--- Exercise directions ---
Return all lines below containing the word "storage".
Dataset content Block Start
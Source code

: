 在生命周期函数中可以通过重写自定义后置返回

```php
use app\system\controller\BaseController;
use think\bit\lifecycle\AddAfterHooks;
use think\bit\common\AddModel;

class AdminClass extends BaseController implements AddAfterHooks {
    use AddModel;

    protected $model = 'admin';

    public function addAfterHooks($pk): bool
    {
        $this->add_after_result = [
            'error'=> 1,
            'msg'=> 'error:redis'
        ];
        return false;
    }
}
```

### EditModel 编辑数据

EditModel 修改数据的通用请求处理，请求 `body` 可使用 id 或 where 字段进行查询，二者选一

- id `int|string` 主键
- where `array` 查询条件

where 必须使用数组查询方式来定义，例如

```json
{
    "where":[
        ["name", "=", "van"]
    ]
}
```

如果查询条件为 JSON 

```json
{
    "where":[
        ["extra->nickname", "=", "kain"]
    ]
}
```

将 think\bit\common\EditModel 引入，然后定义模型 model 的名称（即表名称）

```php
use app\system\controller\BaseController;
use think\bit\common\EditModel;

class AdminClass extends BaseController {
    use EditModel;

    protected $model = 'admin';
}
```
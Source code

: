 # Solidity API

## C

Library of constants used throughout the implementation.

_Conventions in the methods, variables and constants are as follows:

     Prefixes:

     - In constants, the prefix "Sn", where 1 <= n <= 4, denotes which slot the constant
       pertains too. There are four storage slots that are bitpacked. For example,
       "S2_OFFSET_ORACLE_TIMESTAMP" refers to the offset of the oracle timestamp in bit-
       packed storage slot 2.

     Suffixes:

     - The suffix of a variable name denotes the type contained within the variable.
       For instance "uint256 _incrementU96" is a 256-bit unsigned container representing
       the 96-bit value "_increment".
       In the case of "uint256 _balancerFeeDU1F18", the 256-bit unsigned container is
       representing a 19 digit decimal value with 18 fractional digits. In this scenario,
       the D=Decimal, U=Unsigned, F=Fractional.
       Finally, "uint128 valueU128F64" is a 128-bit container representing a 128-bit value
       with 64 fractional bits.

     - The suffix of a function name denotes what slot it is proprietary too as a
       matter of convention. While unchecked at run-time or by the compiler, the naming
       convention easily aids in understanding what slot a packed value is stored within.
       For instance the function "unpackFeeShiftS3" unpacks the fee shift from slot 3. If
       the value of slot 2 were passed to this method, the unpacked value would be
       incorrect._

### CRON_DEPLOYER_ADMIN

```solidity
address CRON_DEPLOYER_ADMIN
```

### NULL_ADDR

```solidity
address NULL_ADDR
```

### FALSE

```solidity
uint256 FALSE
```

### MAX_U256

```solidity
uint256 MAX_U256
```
Dataset content Block End
--- Solution to the problem ---
       pertains too. There are four storage slots that are bitpacked. For example,
       packed storage slot 2.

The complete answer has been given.